Planners want moratorium on rezonings in Indian Land

Development in Indian Land includes the Bailes Ridge Corporate Park on S.C. 160 and the new Keer America yarn factory.
Development in Indian Land includes the Bailes Ridge Corporate Park on S.C. 160 and the new Keer America yarn factory. aburriss@heraldonline.com

Lancaster County planners are on the verge of recommending a moratorium on rezonings in the panhandle.

The planning commission wants a nine-month moratorium on rezoning applications north of S.C. 5, to the state line. The moratorium wouldn’t impact ongoing projects in northern Lancaster County or new projects where zoning already allows the intended use.

A public hearing before the planning commission is scheduled for 6:30 p.m. Tuesday at the county administration building.

The Lancaster County Council would have to hold a public hearing of its own and pass three readings of the proposal before the moratorium could begin.

“It’s not really stopping growth,” said Penelope G. Karagounis, county planning director.

“If it does pass, you’ll still see a lot of activity.”

The move would “put a pause on new rezoning applications,” Karagounis said.

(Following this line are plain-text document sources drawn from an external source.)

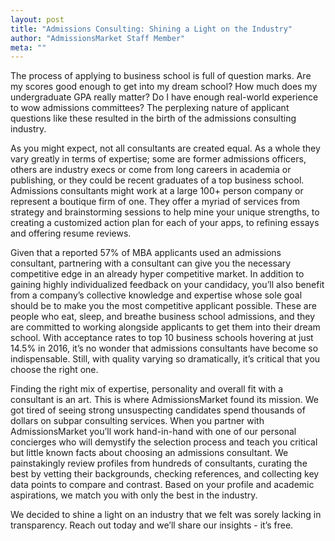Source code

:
 ```yaml
---
layout: post
title: "Admissions Consulting: Shining a Light on the Industry"
author: "AdmissionsMarket Staff Member"
meta: ""
---
```


The process of applying to business school is full of question marks. Are my scores good enough to get into my dream school?
How much does my undergraduate GPA really matter? Do I have enough real-world experience to wow admissions committees? The
perplexing nature of applicant questions like these resulted in the birth of the admissions consulting industry.

As you might expect, not all consultants are created equal. As a whole they vary greatly in terms of expertise; some are former
admissions officers, others are industry execs or come from long careers in academia or publishing, or they could be recent
graduates of a top business school. Admissions consultants might work at a large 100+ person company or represent a boutique
firm of one. They offer a myriad of services from strategy and brainstorming sessions to help mine your unique strengths, to
creating a customized action plan for each of your apps, to refining essays and offering resume reviews.

Given that a reported 57% of MBA applicants used an admissions consultant, partnering with a consultant can give you the necessary
competitive edge in an already hyper competitive market. In addition to gaining highly individualized feedback on your candidacy,
you’ll also benefit from a company’s collective knowledge and expertise whose sole goal should be to make you the most competitive
applicant possible. These are people who eat, sleep, and breathe business school admissions, and they are committed to working alongside
applicants to get them into their dream school. With acceptance rates to top 10 business schools hovering at just 14.5% in 2016, it’s no
wonder that admissions consultants have become so indispensable. Still, with quality varying so dramatically, it’s critical that you
choose the right one.

Finding the right mix of expertise, personality and overall fit with a consultant is an art. This is where AdmissionsMarket found its
mission. We got tired of seeing strong unsuspecting candidates spend thousands of dollars on subpar consulting services. When you partner
with AdmissionsMarket you’ll work hand-in-hand with one of our personal concierges who will demystify the selection process and teach you
critical but little known facts about choosing an admissions consultant. We painstakingly review profiles from hundreds of consultants,
curating the best by vetting their backgrounds, checking references, and collecting key data points to compare and contrast. Based on your
profile and academic aspirations, we match you with only the best in the industry.

We decided to shine a light on an industry that we felt was sorely lacking in transparency. Reach out today and we’ll share our
insights - it’s free.
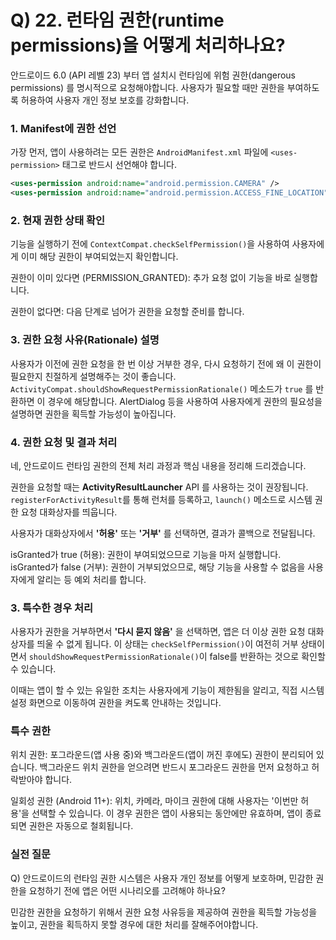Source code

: # Q) 22. 런타임 권한(runtime permissions)을 어떻게 처리하나요?
안드로이드 6.0 (API 레벨 23) 부터 앱 설치시 런타임에 위험 권한(dangerous permissions) 를
명시적으로 요청해야합니다. 사용자가 필요할 때만 권한을 부여하도록 허용하여 사용자 개인 정보 보호를 강화합니다.

###  1. Manifest에 권한 선언
가장 먼저, 앱이 사용하려는 모든 권한은 `AndroidManifest.xml` 파일에
`<uses-permission>` 태그로 반드시 선언해야 합니다.

```xml
<uses-permission android:name="android.permission.CAMERA" />
<uses-permission android:name="android.permission.ACCESS_FINE_LOCATION" />
```

### 2. 현재 권한 상태 확인
기능을 실행하기 전에 `ContextCompat.checkSelfPermission()`을 사용하여 사용자에게
이미 해당 권한이 부여되었는지 확인합니다.

권한이 이미 있다면 (PERMISSION_GRANTED): 추가 요청 없이 기능을 바로 실행합니다.

권한이 없다면: 다음 단계로 넘어가 권한을 요청할 준비를 합니다.

### 3. 권한 요청 사유(Rationale) 설명
사용자가 이전에 권한 요청을 한 번 이상 거부한 경우,
다시 요청하기 전에 왜 이 권한이 필요한지 친절하게 설명해주는 것이 좋습니다.
`ActivityCompat.shouldShowRequestPermissionRationale()` 메소드가 `true` 를 반환하면 이 경우에
해당합니다. AlertDialog 등을 사용하여 사용자에게 권한의 필요성을 설명하면 권한을 획득할 가능성이 높아집니다.

### 4. 권한 요청 및 결과 처리
네, 안드로이드 런타임 권한의 전체 처리 과정과 핵심 내용을 정리해 드리겠습니다.

권한을 요청할 때는 **ActivityResultLauncher** API 를 사용하는 것이 권장됩니다.
`registerForActivityResult`를 통해 런처를 등록하고, `launch()` 메소드로 시스템 권한 요청 대화상자를 띄웁니다.

사용자가 대화상자에서 **'허용'** 또는 **'거부'** 를 선택하면, 결과가 콜백으로 전달됩니다.

isGranted가 true (허용): 권한이 부여되었으므로 기능을 마저 실행합니다.<br/>
isGranted가 false (거부): 권한이 거부되었으므로, 해당 기능을 사용할 수 없음을 사용자에게 알리는 등 예외 처리를 합니다.

### 3. 특수한 경우 처리
사용자가 권한을 거부하면서 **'다시 묻지 않음'** 을 선택하면, 앱은 더 이상 권한 요청 대화상자를 띄울 수 없게 됩니다.
이 상태는 `checkSelfPermission()`이 여전히 거부 상태이면서 `shouldShowRequestPermissionRationale()`이 false를 반환하는 것으로 확인할 수 있습니다.

이때는 앱이 할 수 있는 유일한 조치는 사용자에게 기능이 제한됨을 알리고,
직접 시스템 설정 화면으로 이동하여 권한을 켜도록 안내하는 것입니다.

### 특수 권한
위치 권한: 포그라운드(앱 사용 중)와 백그라운드(앱이 꺼진 후에도) 권한이 분리되어 있습니다.
백그라운드 위치 권한을 얻으려면 반드시 포그라운드 권한을 먼저 요청하고 허락받아야 합니다.

일회성 권한 (Android 11+): 위치, 카메라, 마이크 권한에 대해 사용자는 '이번만 허용'을 선택할 수 있습니다.
이 경우 권한은 앱이 사용되는 동안에만 유효하며, 앱이 종료되면 권한은 자동으로 철회됩니다.

### 실전 질문
Q) 안드로이드의 런타임 권한 시스템은 사용자 개인 정보를 어떻게 보호하며,
민감한 권한을 요청하기 전에 앱은 어떤 시나리오를 고려해야 하나요?

민감한 권한을 요청하기 위해서 권한 요청 사유등을 제공하여 권한을 획득할 가능성을 높이고,
권한을 획득하지 못할 경우에 대한 처리를 잘해주어야합니다.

The county is updating its unified development ordinance, looking at land use but also utility and road infrastructure. The existing ordinance was approved in 1998.

If the measure is ultimately approved, it would be the second moratorium in five years. The last one began Dec. 13, 2010, and ended June 25, 2012.

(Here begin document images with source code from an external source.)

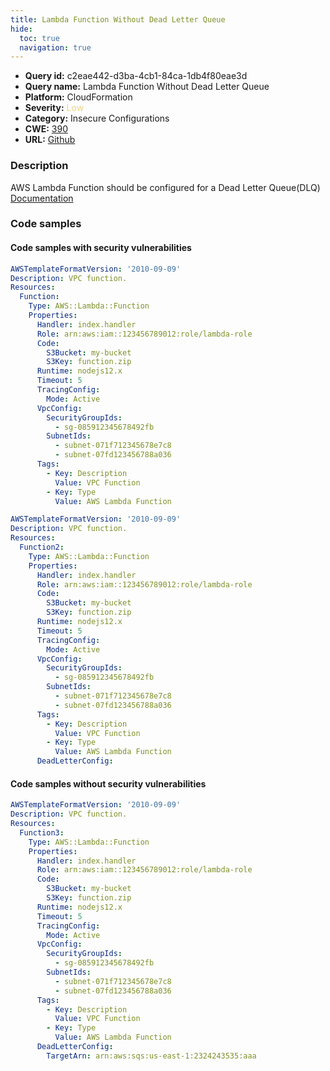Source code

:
 ```yaml
---
title: Lambda Function Without Dead Letter Queue
hide:
  toc: true
  navigation: true
---
```


<style>
  .highlight .hll {
    background-color: #ff171742;
  }
  .md-content {
    max-width: 1100px;
    margin: 0 auto;
  }
</style>

-   **Query id:** c2eae442-d3ba-4cb1-84ca-1db4f80eae3d
-   **Query name:** Lambda Function Without Dead Letter Queue
-   **Platform:** CloudFormation
-   **Severity:** <span style="color:#edd57e">Low</span>
-   **Category:** Insecure Configurations
-   **CWE:** <a href="https://cwe.mitre.org/data/definitions/390.html" onclick="newWindowOpenerSafe(event, 'https://cwe.mitre.org/data/definitions/390.html')">390</a>
-   **URL:** [Github](https://github.com/Checkmarx/kics/tree/master/assets/queries/cloudFormation/aws/lambda_function_without_dead_letter_queue)

### Description
AWS Lambda Function should be configured for a Dead Letter Queue(DLQ)<br>
[Documentation](https://docs.aws.amazon.com/AWSCloudFormation/latest/UserGuide/aws-resource-lambda-function.html#cfn-lambda-function-deadletterconfig)

### Code samples
#### Code samples with security vulnerabilities
```yaml title="Positive test num. 1 - yaml file" hl_lines="6"
AWSTemplateFormatVersion: '2010-09-09'
Description: VPC function.
Resources:
  Function:
    Type: AWS::Lambda::Function
    Properties:
      Handler: index.handler
      Role: arn:aws:iam::123456789012:role/lambda-role
      Code:
        S3Bucket: my-bucket
        S3Key: function.zip
      Runtime: nodejs12.x
      Timeout: 5
      TracingConfig:
        Mode: Active
      VpcConfig:
        SecurityGroupIds:
          - sg-085912345678492fb
        SubnetIds:
          - subnet-071f712345678e7c8
          - subnet-07fd123456788a036
      Tags:
        - Key: Description
          Value: VPC Function
        - Key: Type
          Value: AWS Lambda Function

```
```yaml title="Positive test num. 2 - yaml file" hl_lines="27 6"
AWSTemplateFormatVersion: '2010-09-09'
Description: VPC function.
Resources:
  Function2:
    Type: AWS::Lambda::Function
    Properties:
      Handler: index.handler
      Role: arn:aws:iam::123456789012:role/lambda-role
      Code:
        S3Bucket: my-bucket
        S3Key: function.zip
      Runtime: nodejs12.x
      Timeout: 5
      TracingConfig:
        Mode: Active
      VpcConfig:
        SecurityGroupIds:
          - sg-085912345678492fb
        SubnetIds:
          - subnet-071f712345678e7c8
          - subnet-07fd123456788a036
      Tags:
        - Key: Description
          Value: VPC Function
        - Key: Type
          Value: AWS Lambda Function
      DeadLetterConfig:

```


#### Code samples without security vulnerabilities
```yaml title="Negative test num. 1 - yaml file"
AWSTemplateFormatVersion: '2010-09-09'
Description: VPC function.
Resources:
  Function3:
    Type: AWS::Lambda::Function
    Properties:
      Handler: index.handler
      Role: arn:aws:iam::123456789012:role/lambda-role
      Code:
        S3Bucket: my-bucket
        S3Key: function.zip
      Runtime: nodejs12.x
      Timeout: 5
      TracingConfig:
        Mode: Active
      VpcConfig:
        SecurityGroupIds:
          - sg-085912345678492fb
        SubnetIds:
          - subnet-071f712345678e7c8
          - subnet-07fd123456788a036
      Tags:
        - Key: Description
          Value: VPC Function
        - Key: Type
          Value: AWS Lambda Function
      DeadLetterConfig:
        TargetArn: arn:aws:sqs:us-east-1:2324243535:aaa

```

Indian Land has 18,000 parcels of land rezoned or ready for development. Of those, about 15,000 are for single-family residential, and the rest are multi-family. Northern Lancaster County is growing at a higher rate than any county in South Carolina.

“The influx of growth has presented a lot of challenges,” Karagounis said.

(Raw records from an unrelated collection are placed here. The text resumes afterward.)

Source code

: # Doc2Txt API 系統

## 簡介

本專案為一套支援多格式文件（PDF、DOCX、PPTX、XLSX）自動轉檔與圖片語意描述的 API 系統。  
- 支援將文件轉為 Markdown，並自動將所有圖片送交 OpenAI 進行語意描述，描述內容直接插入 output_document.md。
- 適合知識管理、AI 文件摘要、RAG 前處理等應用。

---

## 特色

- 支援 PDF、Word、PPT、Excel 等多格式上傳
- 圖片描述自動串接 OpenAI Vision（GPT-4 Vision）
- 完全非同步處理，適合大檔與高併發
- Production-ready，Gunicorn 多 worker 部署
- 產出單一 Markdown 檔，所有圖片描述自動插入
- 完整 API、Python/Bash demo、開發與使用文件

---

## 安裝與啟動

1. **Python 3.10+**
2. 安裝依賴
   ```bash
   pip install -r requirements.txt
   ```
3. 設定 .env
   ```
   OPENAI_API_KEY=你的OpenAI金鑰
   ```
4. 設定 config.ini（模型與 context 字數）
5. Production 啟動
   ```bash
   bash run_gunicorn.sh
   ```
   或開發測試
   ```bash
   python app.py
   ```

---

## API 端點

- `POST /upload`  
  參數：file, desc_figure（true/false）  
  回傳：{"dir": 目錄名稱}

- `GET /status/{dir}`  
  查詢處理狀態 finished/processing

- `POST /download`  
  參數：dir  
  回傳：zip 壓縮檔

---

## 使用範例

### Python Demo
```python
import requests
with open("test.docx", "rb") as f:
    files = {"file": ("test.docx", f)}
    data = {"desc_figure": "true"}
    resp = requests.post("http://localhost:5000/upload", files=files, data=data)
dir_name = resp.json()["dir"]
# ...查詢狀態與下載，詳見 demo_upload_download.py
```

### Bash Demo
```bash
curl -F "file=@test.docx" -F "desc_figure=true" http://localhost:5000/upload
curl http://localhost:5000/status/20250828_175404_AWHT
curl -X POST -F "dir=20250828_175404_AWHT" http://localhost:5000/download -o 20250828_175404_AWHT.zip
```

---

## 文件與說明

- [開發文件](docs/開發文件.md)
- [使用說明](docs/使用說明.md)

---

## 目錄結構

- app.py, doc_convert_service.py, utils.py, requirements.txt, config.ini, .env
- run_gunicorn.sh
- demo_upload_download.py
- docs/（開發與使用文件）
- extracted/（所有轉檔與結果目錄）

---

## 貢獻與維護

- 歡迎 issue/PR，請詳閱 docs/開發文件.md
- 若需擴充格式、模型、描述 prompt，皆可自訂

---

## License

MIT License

“This area that’s growing in Lancaster County, it’s an unincorporated area. It’s part of the county.”

The county also is looking into impact fees, as are officials in Fort Mill. Those fees would place charges on new development to help offset public costs – something Karagounis sees as important if growth is to help pay for itself.

“There has to be impact fees to help provide for the services that aren’t available up there,” she said.

Karagounis said her department fully supports the moratorium, but the decision lies with the council.

“At the end of the day, planners don’t vote,” she said. “They make recommendations.”

‘Still up in the air’

Brian Carnes lives in Indian Land and is one of two panhandle representatives on the council. Carnes, the vice chairman, said there isn’t an overwhelming sentiment either way on whether the moratorium will proceed.

“I think it’s still up in the air,” he said.

Carnes understands the perspective of those who want a slowdown in growth.

He also understands landowners who have held onto their properties for years and could have a harder time selling if they have to wait nine months to rezone.

Commercial development is another concern, Carnes said.

“I haven’t make up my mind on it,” he said.

The Lancaster County Council meets Monday, one day before the planning commission public hearing.

The first council meeting after the public hearing comes June 8.